Wednesday 14 August 2024

The 'crazy' fix for Google's monopoly that investors are whispering about

Google CEO Sundar Pichai speaks in front of an American flag wearing a navy suit and blue tie.
Google CEO Sundar Pichai
  • A judge ruled that Google is a monopoly, prompting discussions on potential remedies.
  • There's one idea that some investors are just beginning to quietly talk about.
  • It's a wild idea, but it just might work.

Google is a monopoly. After dominating online search for years, we can all finally say this about the company, thanks to a Justice Department lawsuit and a judge's decision in early August.

Now comes the question of remedies. How will the US government decide to fix this monopoly?

There's one potential remedy that a few smart investors are whispering about. One hedge fund analyst called it "crazy" in a confidential research note. It's also really interesting.

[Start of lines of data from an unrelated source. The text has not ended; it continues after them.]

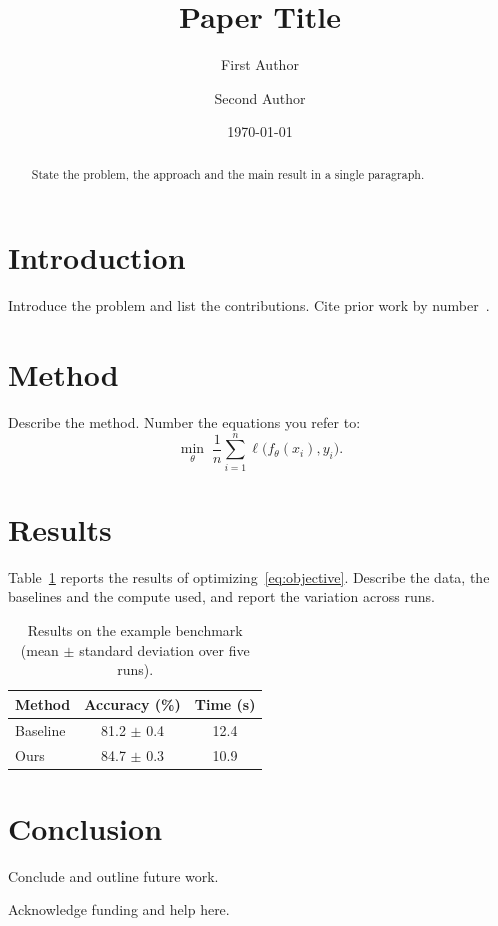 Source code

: \documentclass[aps,prl,reprint,amsmath,amssymb]{revtex4-2}
\begin{document}

\title{Paper Title}

\author{First Author}

\author{Second Author}

\date{\today}

\begin{abstract}
State the problem, the approach and the main result in a single
paragraph.
\end{abstract}

\maketitle

\section{Introduction}
Introduce the problem and list the contributions. Cite prior work by
number~\cite{lamport1994latex,knuth1984texbook}.

\section{Method}
Describe the method. Number the equations you refer to:
\begin{equation}
  \label{eq:objective}
  \min_{\theta} \; \frac{1}{n} \sum_{i=1}^{n} \ell\bigl(f_\theta(x_i), y_i\bigr) .
\end{equation}

\section{Results}
Table~\ref{tab:results} reports the results of
optimizing~\eqref{eq:objective}. Describe the data, the baselines and the
compute used, and report the variation across runs.

\begin{table}[!htb]
  \caption{Results on the example benchmark (mean $\pm$ standard deviation over five runs).}
  \label{tab:results}
  \centering
  \begin{tabular}{lcc}
    \toprule
    Method   & Accuracy (\%)  & Time (s) \\
    \midrule
    Baseline & 81.2 $\pm$ 0.4 & 12.4     \\
    Ours     & 84.7 $\pm$ 0.3 & 10.9     \\
    \bottomrule
  \end{tabular}
\end{table}

\section{Conclusion}
Conclude and outline future work.

\begin{acknowledgments}
Acknowledge funding and help here.
\end{acknowledgments}


\end{document}
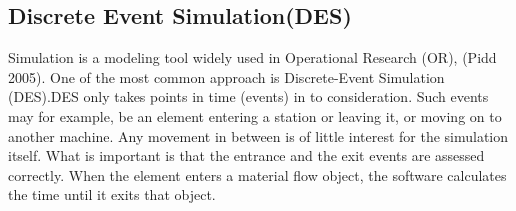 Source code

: \subsection{Discrete Event Simulation(DES)}
Simulation is a modeling tool widely used in Operational Research (OR), (Pidd 2005). One of the most common approach is Discrete-Event Simulation (DES).DES only takes points in time (events) in to consideration. Such events may for example, be an element entering a station or leaving it, or moving on to another machine. Any movement in between is of little interest for the simulation itself. What is important is that the entrance and the exit events are assessed correctly. When the element enters a material flow object, the software calculates the time until it exits that object. 
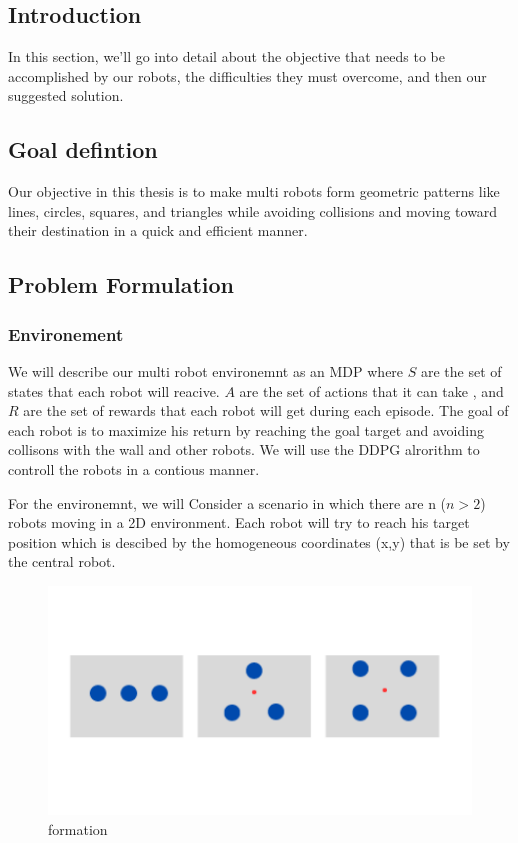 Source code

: \documentclass[12pt]{extarticle}
\begin{document}
\pagebreak

 

\subsection{Introduction}
 In this section, we'll go into  detail about the objective that needs to be accomplished by our robots, the difficulties they must overcome, and then our suggested solution.
 
\subsection{Goal defintion}
Our objective in this thesis is to make multi robots  form geometric patterns like lines, circles, squares, and triangles while avoiding collisions and moving toward their destination in a quick and efficient manner. 



\subsection{Problem Formulation}
 

\subsubsection{Environement}

We will describe our multi robot environemnt as an MDP where $S$ are the set of states that each robot will reacive. $A$ are the set of actions that it can take , and $R$ are the set of rewards that each robot will get during each episode. The  goal of each robot is to  maximize his return by reaching the goal target and avoiding collisons with the wall and other  robots. We will use the DDPG alrorithm to controll the robots in a contious manner.




For the environemnt, we will Consider a scenario in which there are n ($n >  2$) robots moving in a 2D environment. Each robot will try to reach his target position which is descibed by the homogeneous coordinates (x,y)  that is be set by the  central robot.


 
 \begin{figure}[h]  
\centering
\includegraphics[scale=0.4]{formation}
\caption[formation]{formation}
\end{figure}
\end{document}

The idea is that the US would require Google to make its Search index publicly available for anyone to use.

Bots and indexes

A Search index is created by a bot crawling the web and collecting keywords and other information from sites. Google then stores all that in a database. When you type a query into Google's Search engine, the company's technology zips through this index to find matching and similar keywords, which are tied back to the relevant websites. Then Google shows you the most relevant results.

It's a bit like how you find a topic in a big book by looking it up in the index at the back, rather than reading the whole book every time you need a specific bit of information.

Google's Search index is the biggest in the world. Without it, the company's search engine wouldn't work very well at all.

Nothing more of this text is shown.